British single mother finds love.
Nel Innes is as busy as a bee, what with raising teenaged daughter Fleur and selling mistletoe at the local farmers’ market. She has many friends, who all seem able to make a living selling artsy-craftsy-jammy-waxy things to each other. Overall, life has rolled along pleasantly enough since she moved to this Cotswolds village as a very young widow. There’s even old Reg at the fruit and veg stall to give her an appreciative wink now and then. But will she ever know the sweaty ecstasy of a horizontal tango again? Yes! New acquaintance Jake, a lawyer, knows just how to tangle up the sheets, and he even makes a fine cup of Horlicks for that nurturing afterglow found only in mommy-lit sex.
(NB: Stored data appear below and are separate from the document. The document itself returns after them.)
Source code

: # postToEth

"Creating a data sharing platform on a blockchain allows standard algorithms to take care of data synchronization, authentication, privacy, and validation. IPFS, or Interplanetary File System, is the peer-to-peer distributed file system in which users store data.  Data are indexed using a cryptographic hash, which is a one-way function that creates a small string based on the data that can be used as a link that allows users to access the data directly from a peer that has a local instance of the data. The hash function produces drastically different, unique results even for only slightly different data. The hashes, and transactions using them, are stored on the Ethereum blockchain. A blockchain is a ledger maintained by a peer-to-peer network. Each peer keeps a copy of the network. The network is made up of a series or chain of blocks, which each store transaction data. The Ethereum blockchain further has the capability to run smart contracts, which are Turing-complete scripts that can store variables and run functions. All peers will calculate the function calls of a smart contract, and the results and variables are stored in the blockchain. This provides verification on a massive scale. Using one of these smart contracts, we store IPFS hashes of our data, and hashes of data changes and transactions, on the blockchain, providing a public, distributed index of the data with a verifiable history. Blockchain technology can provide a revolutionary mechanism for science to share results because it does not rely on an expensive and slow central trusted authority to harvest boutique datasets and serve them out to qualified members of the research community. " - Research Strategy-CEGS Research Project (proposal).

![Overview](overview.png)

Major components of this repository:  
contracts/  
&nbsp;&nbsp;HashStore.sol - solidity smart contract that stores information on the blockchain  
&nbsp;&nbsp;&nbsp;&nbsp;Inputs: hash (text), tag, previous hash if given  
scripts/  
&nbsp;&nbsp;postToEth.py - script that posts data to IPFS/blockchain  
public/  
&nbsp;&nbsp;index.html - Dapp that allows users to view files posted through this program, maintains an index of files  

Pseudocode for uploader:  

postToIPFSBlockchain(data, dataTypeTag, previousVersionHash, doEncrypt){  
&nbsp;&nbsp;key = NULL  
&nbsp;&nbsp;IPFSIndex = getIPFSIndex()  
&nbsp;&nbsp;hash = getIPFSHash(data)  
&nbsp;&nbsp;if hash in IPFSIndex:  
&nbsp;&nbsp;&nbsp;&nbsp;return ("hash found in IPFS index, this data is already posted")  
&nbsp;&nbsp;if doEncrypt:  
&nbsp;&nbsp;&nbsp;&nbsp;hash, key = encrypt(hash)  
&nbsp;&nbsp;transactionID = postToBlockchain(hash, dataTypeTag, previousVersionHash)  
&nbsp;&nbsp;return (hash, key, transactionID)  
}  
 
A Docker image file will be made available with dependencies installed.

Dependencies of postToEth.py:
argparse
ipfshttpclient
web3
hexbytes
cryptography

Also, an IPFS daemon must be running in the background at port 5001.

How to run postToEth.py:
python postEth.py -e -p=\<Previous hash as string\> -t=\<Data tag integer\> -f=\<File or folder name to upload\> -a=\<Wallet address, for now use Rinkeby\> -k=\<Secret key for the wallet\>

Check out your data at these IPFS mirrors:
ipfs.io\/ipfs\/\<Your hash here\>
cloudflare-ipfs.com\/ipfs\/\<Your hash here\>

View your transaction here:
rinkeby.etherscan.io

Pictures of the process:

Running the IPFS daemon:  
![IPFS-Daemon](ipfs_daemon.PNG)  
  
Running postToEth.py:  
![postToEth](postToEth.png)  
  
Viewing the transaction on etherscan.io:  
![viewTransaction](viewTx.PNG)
Nel wraps herself in his too-big bathrobe and sinks into guilty gloom. Should she have gone that far with a devastatingly attractive, kind, intelligent, successful man after ten celibate years? (Reader, do not shout the obvious answer. These are characters in a book.) As it turns out, Jake represents the villains, who are trying to wrest control of hospice-owned land that may or may not have been willed to the pure-hearted farmers’-market stallholders. Committees are formed! Meetings are held! When will the rich people realize that a huge, vulgar housing estate teeming with Johnny-come-latelies is about to spring up on their patrician doorstep? Will all the poor people from the hospice be turned out into the cold and totter away into the sunset waving their canes? Was Jake’s gorgeous car bought with tainted money from unprincipled people with no taste? Can anyone doubt that there will be a happy ending to this predictable tale from the author of, among others, Highland Fling (2003)?
Mild as malted milk (see above: Horlicks) and just as comforting.